Proportional Fairness in Non-Centroid Clustering

Ioannis Caragiannis,Evi Micha,Nisarg Shah
2024-10-31
Abstract:We revisit the recently developed framework of proportionally fair clustering, where the goal is to provide group fairness guarantees that become stronger for groups of data points (agents) that are large and cohesive. Prior work applies this framework to centroid clustering, where the loss of an agent is its distance to the centroid assigned to its cluster. We expand the framework to non-centroid clustering, where the loss of an agent is a function of the other agents in its cluster, by adapting two proportional fairness criteria -- the core and its relaxation, fully justified representation (FJR) -- to this setting. We show that the core can be approximated only under structured loss functions, and even then, the best approximation we are able to establish, using an adaptation of the GreedyCapture algorithm developed for centroid clustering [Chen et al., 2019; Micha and Shah, 2020], is unappealing for a natural loss function.
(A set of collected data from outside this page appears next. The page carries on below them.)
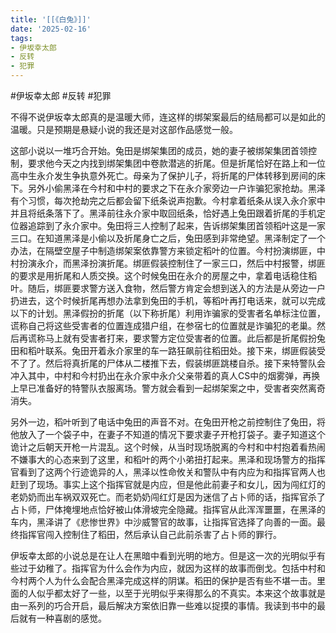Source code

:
 ```yaml
---
title: '[[《白兔》]]'
date: '2025-02-16'
tags:
- 伊坂幸太郎
- 反转
- 犯罪
---
```

#伊坂幸太郎 #反转  #犯罪

不得不说伊坂幸太郎真的是温暖大师，连这样的绑架案最后的结局都可以是如此的温暖。只是预期是悬疑小说的我还是对这部作品感觉一般。

这部小说以一堆巧合开始。兔田是绑架集团的成员，她的妻子被绑架集团首领控制，要求他今天之内找到绑架集团中卷款潜逃的折尾。但是折尾恰好在路上和一位高中生永介发生争执意外死亡。母亲为了保护儿子，将折尾的尸体转移到房间的床下。另外小偷黑泽在今村和中村的要求之下在永介家旁边一户诈骗犯家抢劫。黑泽有个习惯，每次抢劫完之后都会留下纸条说声抱歉。今村拿着纸条从误入永介家中并且将纸条落下了。黑泽前往永介家中取回纸条，恰好遇上兔田跟着折尾的手机定位器追踪到了永介家中。兔田将三人控制了起来，告诉绑架集团首领稻叶这是一家三口。在知道黑泽是小偷以及折尾身亡之后，兔田感到非常绝望。黑泽制定了一个办法，在隔壁空屋子中制造绑架案依靠警方来锁定稻叶的位置。今村扮演绑匪，中村扮演永介，而黑泽扮演折尾。绑匪假装控制住了一家三口，然后中村报警，绑匪的要求是用折尾和人质交换。这个时候兔田在永介的房屋之中，拿着电话稳住稻叶。随后，绑匪要求警方送入食物，然后警方肯定会想到送入的方法是从旁边一户扔进去，这个时候折尾再想办法拿到兔田的手机，等稻叶再打电话来，就可以完成以下的计划。黑泽假扮的折尾（以下称折尾）利用诈骗家的受害者名单标注位置，谎称自己将这些受害者的位置连成猎户组，在参宿七的位置就是诈骗犯的老巢。然后再谎称马上就有受害者打来，要求警方定位受害者的位置。此后都是折尾假扮兔田和稻叶联系。兔田开着永介家里的车一路狂飙前往稻田处。接下来，绑匪假装受不了了。然后将真折尾的尸体从二楼推下去，假装绑匪跳楼自杀。接下来特警队会冲入其中，中村和今村扔出在永介家中永介父亲带着的真人CS中的烟雾弹，再换上早已准备好的特警队衣服离场。警方就会看到一起绑架案之中，受害者突然离奇消失。

另外一边，稻叶听到了电话中兔田的声音不对。在兔田开枪之前控制住了兔田，将他放入了一个袋子中，在妻子不知道的情况下要求妻子开枪打袋子。妻子知道这个诡计之后朝天开枪一片混乱。这个时候，从当时现场脱离的今村和中村抱着看热闹不嫌事大的心态来到了这里，和稻叶的两个小弟扭打起来。黑泽和现场警方的指挥官看到了这两个行迹诡异的人，黑泽以性命攸关和警队中有内应为和指挥官两人也赶到了现场。事实上这个指挥官就是内应，但是他此前妻子和女儿，因为闯红灯的老奶奶而出车祸双双死亡。而老奶奶闯红灯是因为迷信了占卜师的话，指挥官杀了占卜师，尸体掩埋地点恰好被山体滑坡完全隐藏。指挥官从此浑浑噩噩，在黑泽的车内，黑泽讲了《悲惨世界》中沙威警官的故事，让指挥官选择了向善的一面。最终指挥官闯入控制住了稻田，然后承认自己此前杀害了占卜师的罪行。

伊坂幸太郎的小说总是在让人在黑暗中看到光明的地方。但是这一次的光明似乎有些过于幼稚了。指挥官为什么会作为内应，就因为这样的故事而倒戈。包括中村和今村两个人为什么会配合黑泽完成这样的阴谋。稻田的保护是否有些不堪一击。里面的人似乎都太好了一些，以至于光明似乎来得那么的不真实。本来这个故事就是由一系列的巧合开启，最后解决方案依旧靠一些难以捉摸的事情。我读到书中的最后就有一种喜剧的感觉。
In contrast, we design a new (inefficient) algorithm, GreedyCohesiveClustering, which achieves the relaxation FJR exactly under arbitrary loss functions, and show that the efficient GreedyCapture algorithm achieves a constant approximation of FJR. We also design an efficient auditing algorithm, which estimates the FJR approximation of any given clustering solution up to a constant factor. Our experiments on real data suggest that traditional clustering algorithms are highly unfair, whereas GreedyCapture is considerably fairer and incurs only a modest loss in common clustering objectives.
Machine Learning,Artificial Intelligence,Computer Science and Game Theory
What problem does this paper attempt to address?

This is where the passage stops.